The last two groups of features (lines 6 and 7 in Table 1) are also based on semantic matching. But in this case, we obtain sentence representations for each query and task attribute, using the Sentence Transformers library (Reimers and Gurevych, Reference Reimers and Gurevych2019). This gives us a vector representation for each sentence, encoding its semantic content. In this case, we use cosine distance as our feature of relatedness between each $q$ and $t_a$ pairing. We use two transformer-based architectures (Vaswani et al., Reference Vaswani, Shazeer, Parmar, Uszkoreit, Jones, Gomez, Kaiser and Polosukhin2017), one based on MPNet (Song et al., Reference Song, Tan, Qin, Lu and Liu2020) and one based on RoBERTa (Liu et al., Reference Liu, Ott, Goyal, Du, Joshi, Chen, Levy, Lewis, Zettlemoyer and Stoyanov2019), as such models perform well in various semantically and syntactically oriented NLP tasks (Nooralahzadeh et al., Reference Nooralahzadeh, Bekoulis, Bjerva and Augenstein2020; Bjerva et al., Reference Bjerva, Bhutani, Golshan, Tan and Augenstein2020; Muttenthaler, Augenstein, and Bjerva, Reference Muttenthaler, Augenstein and Bjerva2020; Bjerva and Augenstein, Reference Bjerva and Augenstein2021).

In order to calculate every feature described above, all queries and task descriptions are pre-processed by lowercasing and punctuation stripping. In the particular case of retrieval-based features, they are additionally analyzed by stop-word removal, using a built-in stop-word list that is part of the indexing software.

In total, our feature set includes 100 features. As we show in Section 6.2, it is possible to get a competitive level of performance with just one feature, and a clear performance improvement with just two features, while maximal effectiveness is reached when using 35 features.

4.2 Mission-based task recommendation

We turn now to the problem of mission-based task recommendation. Given a search mission $m = \{q_1, \ldots, q_n\}$ , let $R_i$ denote the ranked list of recommended tasks for $q_i$ , obtained by a query-based task recommender method (cf. Section 4.1). Further, we let $T$ be the set of all tasks in all rankings, $T = \bigcup _{i = 1}^n \{t \,:\, t \in R_i\}$ .

We introduce a general approach for mission-aware task recommendation that aggregates the individual query-based rankings for each query $q_i \in m$ into a mission-level task ranking. Specifically, let $s$ be a scoring function, such that $s(q_i, t)$ is the score corresponding to task $t$ in the ranking $R_i$ . Then, for each task $t \in T$ , the mission-based recommendation score of $t$ is obtained by aggregating the query-based recommendation scores with a given aggregator function $\text{aggr}$ :

(4) \begin{equation} \mathrm{score}_{\text{aggr}}(m, t) = \text{aggr}_{q_i \in m} \{s(q_i,t)\}. \end{equation}

We propose two ways to estimate $s(q_i, t)$ , each leading to a particular family of mission-based task recommendation methods.

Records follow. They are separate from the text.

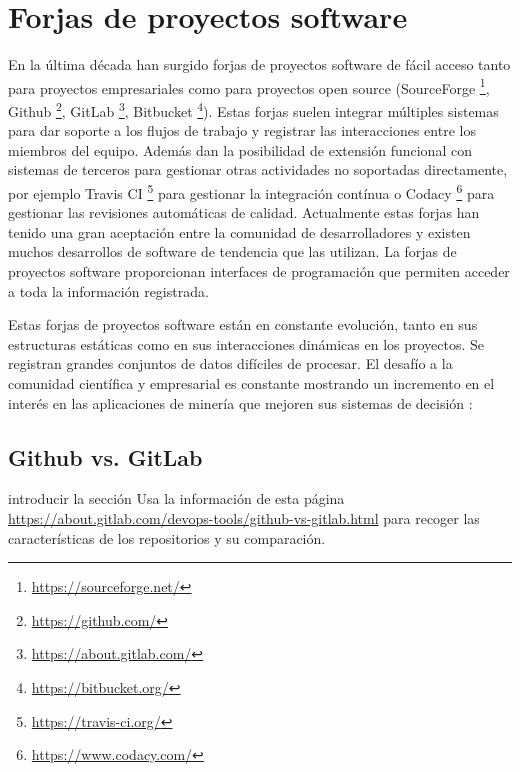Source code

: 

\section{Forjas de proyectos software}

 

En la última década han surgido forjas de proyectos software de fácil acceso tanto para proyectos empresariales como para proyectos open source (SourceForge \footnote{\url{https://sourceforge.net/}}, Github \footnote{\url{https://github.com/}}, GitLab \footnote{\url{https://about.gitlab.com/}}, Bitbucket  \footnote{\url{https://bitbucket.org/}}).  Estas forjas suelen integrar múltiples sistemas para dar soporte a los flujos de trabajo y registrar las interacciones entre los miembros del equipo. Además dan la posibilidad de extensión funcional con sistemas de terceros para gestionar otras actividades no soportadas directamente, por ejemplo Travis CI
\footnote{\url{https://travis-ci.org/}} para gestionar la integración contínua o Codacy \footnote{\url{https://www.codacy.com/}} para gestionar las revisiones automáticas de calidad. Actualmente estas forjas han tenido una gran aceptación entre la comunidad de desarrolladores y existen muchos desarrollos de software de tendencia que las utilizan. La forjas de proyectos software proporcionan interfaces de programación que permiten acceder a toda la información registrada. 

Estas forjas de proyectos software están en constante evolución, tanto en sus estructuras estáticas como en sus interacciones dinámicas en los proyectos. Se registran grandes conjuntos de datos difíciles de procesar. El  desafío a la comunidad científica y empresarial  es constante mostrando un incremento en el interés en las aplicaciones de minería que mejoren sus sistemas de decisión \cite{guemes-pena_emerging_2018}:


\subsection{Github vs. GitLab}
\todo introducir la sección
\todo Usa la información de esta página \url{https://about.gitlab.com/devops-tools/github-vs-gitlab.html} para recoger las características de los repositorios 
y su comparación.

  • Score-based method: we take $s(q_i, t)$ to be the raw score of the query-based task recommender, $\mathrm{score}(q_i,t)$ (with $s(q_i, t)$ equal to $0$ if $t \notin R_i$ ).

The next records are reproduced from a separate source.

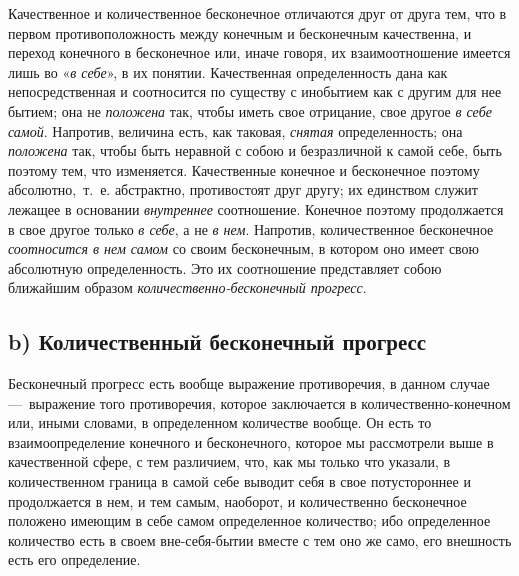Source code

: Качественное и количественное бесконечное отличаются друг от друга тем, что
в первом противоположность между конечным и бесконечным качественна, и
переход конечного в бесконечное или, иначе говоря, их взаимоотношение
имеется лишь во «{\em в себе}», в их понятии.
Качественная определенность дана как непосредственная и соотносится по
существу с инобытием как с другим для нее бытием; она не
{\em положена} так, чтобы иметь свое отрицание, свое
другое {\em в себе самой}. Напротив, величина есть, как
таковая, {\em снятая} определенность; она
{\em положена} так, чтобы быть неравной с собою и
безразличной к самой себе, быть поэтому тем, что изменяется. Качественные
конечное и бесконечное поэтому абсолютно,~т.~е. абстрактно, противостоят
друг другу; их единством служит лежащее в основании
{\em внутреннее} соотношение. Конечное поэтому
продолжается в свое другое только {\em в себе}, а не
{\em в нем}. Напротив, количественное бесконечное
{\em соотносится в нем самом} со своим бесконечным, в
котором оно имеет свою абсолютную определенность. Это их соотношение
представляет собою ближайшим образом
{\em количественно-бесконечный прогресс}.


\subsection[b) Количественный бесконечный прогресс]{b) Количественный бесконечный прогресс}

Бесконечный прогресс есть вообще выражение противоречия, в данном случае
—~выражение того противоречия, которое заключается в количественно-конечном
или, иными словами, в определенном количестве вообще. Он есть то
взаимоопределение конечного и бесконечного, которое мы рассмотрели выше в
качественной сфере, с тем различием, что, как мы только что указали, в
количественном граница в самой себе выводит себя в свое потустороннее и
продолжается в нем, и тем самым, наоборот, и количественно бесконечное
положено имеющим в себе самом определенное количество; ибо определенное
количество есть в своем вне-себя-бытии вместе с тем оно же само, его
внешность есть его определение.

  • Position-based method: we define $s(q_i,t)$ to be the reciprocal rank position of $t$ in the ranking for $q_i$ . That is, $s(q_i,t) = 1/ r_i(t)$ , where $r_i(t)$ is the rank position of recommended task $t$ in the ranking $R_i$ (with indexing starting from 1 for the top task, and setting $r_i(t) = |R_i|+1$ if $t \notin R_i$ , where $|R_i|$ is the length of the ranked list $R_i$ ).

The aggregator function is one of $\{\text{sum}, \text{max}, \text{avg}\}$ . Accordingly

  • if $\text{aggr} = \text{sum}$ , we have $\mathrm{score}_{\text{sum}}(m, t) = \sum _{q_i \in m}{s(q_i, t)}$ ;

  • $\text{aggr} = \text{max}$ leads to $\mathrm{score}_{\text{max}}(m, t) = \max _{q_i \in m} \{s(q_i, t)\}$ ;

  • and when $\text{aggr} = \text{avg}$ , $\mathrm{score}_{\text{avg}}(m, t) ={\frac{1}{n}} \sum _{q_i \in m}{s(q_i, t)}$ .

5. Dataset construction

In Section 3, we have introduced two task recommendation problems. Given their novelty, there is no standard test collection available to evaluate methods addressing these problems. As one of the main contributions of this study, we create the first test collection for task recommendation. Establishing a task repository that would cover any arbitrary task appears to be very challenging. For this reason, we focus our efforts on a particular subset of tasks, referred to as procedural tasks, which are of general interest and are also well covered in a public resource, namely WikiHow.Footnote d A procedural task is a search task that can be accomplished by following a nontrivial sequence of specific actions or subtasks. Correspondingly, a procedural mission is a search mission whose underlying task is procedural.

To illustrate this concept of a procedural task, consider two user goals: (1) reading reviews about a movie and (2) finding out how to tie a tie. Our notion of a procedural task aims to capture only (2) as procedural, since it is this latter goal that could naturally be explained as a nontrivial sequence of steps. By nontrivial, we mean that we expect the user to know how to perform an informational search that itself consists in cognitive activities such as reading, aggregating, comparing, prioritizing information objects, just like the example goal (1). In other words, it is reasonable to assume that the user knows how to search for information, hence the family of tasks about search itself is not considered procedural. The nontriviality criterion also aims for representing the situation where, for a user who knows how to tie a tie, goal (2) is rather trivial, but not for most users in general, so this kind of task is considered procedural. An analogous consideration can be made for the tasks described by how-to articles such as the ones in the corpus that we make use of in this work.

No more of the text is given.